I, as a Jew don’t think that gentiles are lesser human beings!!!! NOT AT ALL!!! A Jew who call himself Jew but commits lashon haRa and proclaims hate, is a lesser human being than a gentile with a good heart for humanity. –said by X

From mainstream Judaism’s point of view, it is reasonable to expect this level of response in believing that Christians have misappropriated the concept of Messiah and bent it in very non-Jewish directions. But it also precludes any possibility of a Christian entering a synagogue setting (where it is known he or she is a Christian), learning of the wisdom of the sages, and even being a tiny part of the community, when that Christian’s basic faith would be seen as an affront. Both Jews and Christians pursue God in His vast and majestic Heavens, and yet we cannot build a simple bridge between our two worlds on here on Earth.

I can truly see how Jesus could say “when the Son of Man comes, will he find faith on the earth?” (Luke 18:8)

And yet the prophet says this:

This is what the LORD Almighty says: “In those days ten people from all languages and nations will take firm hold of one Jew by the hem of his robe and say, ‘Let us go with you, because we have heard that God is with you.’” –Zechariah 8:23

The Jews rely on the promises of God that “every man will sit beneath his own vine and fig tree and none will make them afraid” (Micah 4:4) while the Christians rely on the grace of Jesus and the word of the Apostle Paul when he said, “in all these things we are more than conquerors through him who loved us.

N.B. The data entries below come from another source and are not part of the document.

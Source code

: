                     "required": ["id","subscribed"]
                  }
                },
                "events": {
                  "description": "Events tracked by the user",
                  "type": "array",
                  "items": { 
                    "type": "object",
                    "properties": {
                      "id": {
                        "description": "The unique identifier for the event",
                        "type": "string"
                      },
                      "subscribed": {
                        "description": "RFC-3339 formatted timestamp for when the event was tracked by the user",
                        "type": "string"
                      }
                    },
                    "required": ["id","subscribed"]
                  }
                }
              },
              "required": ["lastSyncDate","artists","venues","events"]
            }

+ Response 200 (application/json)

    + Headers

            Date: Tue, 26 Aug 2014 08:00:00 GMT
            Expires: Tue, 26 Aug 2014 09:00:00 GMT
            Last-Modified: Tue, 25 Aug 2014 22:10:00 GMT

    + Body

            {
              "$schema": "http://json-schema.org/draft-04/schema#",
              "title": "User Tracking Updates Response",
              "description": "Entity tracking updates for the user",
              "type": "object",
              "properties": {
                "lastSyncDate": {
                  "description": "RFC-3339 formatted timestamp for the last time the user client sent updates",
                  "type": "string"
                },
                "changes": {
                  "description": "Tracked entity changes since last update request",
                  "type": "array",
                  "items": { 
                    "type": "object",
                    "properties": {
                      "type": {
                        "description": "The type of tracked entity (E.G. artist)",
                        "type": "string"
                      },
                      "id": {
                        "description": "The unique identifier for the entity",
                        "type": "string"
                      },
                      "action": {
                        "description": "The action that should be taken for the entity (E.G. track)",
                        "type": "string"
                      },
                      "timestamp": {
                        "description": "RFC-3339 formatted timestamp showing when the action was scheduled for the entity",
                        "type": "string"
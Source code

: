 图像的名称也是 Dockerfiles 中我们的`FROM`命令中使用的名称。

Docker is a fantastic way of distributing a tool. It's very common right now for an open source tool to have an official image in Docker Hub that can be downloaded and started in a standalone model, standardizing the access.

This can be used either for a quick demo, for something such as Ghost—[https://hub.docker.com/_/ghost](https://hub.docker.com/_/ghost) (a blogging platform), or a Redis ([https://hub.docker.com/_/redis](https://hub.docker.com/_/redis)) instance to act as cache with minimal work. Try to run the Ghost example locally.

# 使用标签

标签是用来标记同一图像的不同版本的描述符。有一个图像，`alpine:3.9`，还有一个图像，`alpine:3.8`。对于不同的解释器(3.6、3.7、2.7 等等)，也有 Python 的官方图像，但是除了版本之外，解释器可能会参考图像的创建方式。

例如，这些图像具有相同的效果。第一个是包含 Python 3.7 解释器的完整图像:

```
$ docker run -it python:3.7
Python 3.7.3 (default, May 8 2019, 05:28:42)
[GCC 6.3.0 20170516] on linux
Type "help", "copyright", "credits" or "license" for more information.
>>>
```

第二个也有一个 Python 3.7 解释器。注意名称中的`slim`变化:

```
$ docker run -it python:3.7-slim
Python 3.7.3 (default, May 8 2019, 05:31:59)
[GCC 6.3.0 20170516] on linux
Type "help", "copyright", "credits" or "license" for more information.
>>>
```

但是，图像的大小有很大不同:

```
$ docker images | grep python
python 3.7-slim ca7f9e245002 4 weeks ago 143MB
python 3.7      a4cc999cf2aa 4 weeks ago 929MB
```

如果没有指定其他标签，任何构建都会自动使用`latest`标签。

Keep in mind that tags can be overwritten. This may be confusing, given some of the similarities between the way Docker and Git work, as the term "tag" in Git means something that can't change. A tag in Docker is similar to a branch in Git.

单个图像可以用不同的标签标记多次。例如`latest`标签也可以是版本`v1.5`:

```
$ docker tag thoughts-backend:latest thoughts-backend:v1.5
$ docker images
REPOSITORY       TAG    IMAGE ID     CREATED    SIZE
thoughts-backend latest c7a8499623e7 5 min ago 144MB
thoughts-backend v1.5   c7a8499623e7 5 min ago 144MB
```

For I am convinced that neither death nor life, neither angels nor demons, neither the present nor the future, nor any powers, neither height nor depth, nor anything else in all creation, will be able to separate us from the love of God that is in Christ Jesus our Lord” (Romans 8:37-39).

But each group believes God is speaking to only them and is excluding the other (and all others).

While Sukkot is a season of hope, in the present age it is also a season of despair, for while we (or at least Jews and those few Christians who will build a sukkah this year) are supposed to generously invite all guests into our sukkah for a meal and fellowship for the sake of God, how many people and groups will not be on the “approved” list?

JonahLike Jonah, we know the word and the will of God and yet we still seek to run away because it is against our human will to fulfill that word. God turned Jonah away from his mistaken path and delivered him to the great city to complete the job God gave to him, but how will God do that with us? It could begin with a single invitation into our homes and lives of someone we would otherwise not have considered letting in. It could begin with a Christian family accepting a single Jew into fellowship and the breaking of bread. It could begin with a Jewish family inviting a single Christian into their sukkah to enjoy a meal and the prayers. The question is, can it begin now, or must we wait for the Messiah to come (for the Jews) and come again (for the Christians)?

I’m not writing this for you who are “already onboard” with seeking a unity between Christians and Jews, but to those who seek to shelter themselves within their own groups and push away the rest of the world and the rest of the people God created. Is there a delight in committing one act of friendship and graciousness; an act of pure and simple love, not for your sake or mine, but for the sake of God?

G-d has many delights:

The delight that comes from a pure and simple act of love.

Greater than that, the delight that comes from an act of beauty sparkling in the darkness.

Greater than that, the delight when a child who has run away returns with all her heart.

Delight lies at the essence of all that is.

-Rabbi Tzvi Freeman
“Delights”
Based on letters and talks of the Rebbe
Rabbi M. M. Schneerson
Chabad.org

The Rabbi describes a world of people and ideals that does not exist, at least not yet. The hope that we all have in the Messiah is that one day, we will all be able to live in this world and be at peace with God, with all our neighbors, and most of all, be at peace within our own hearts. We will see that peace someday. But we have a very long way to go until “someday” gets here.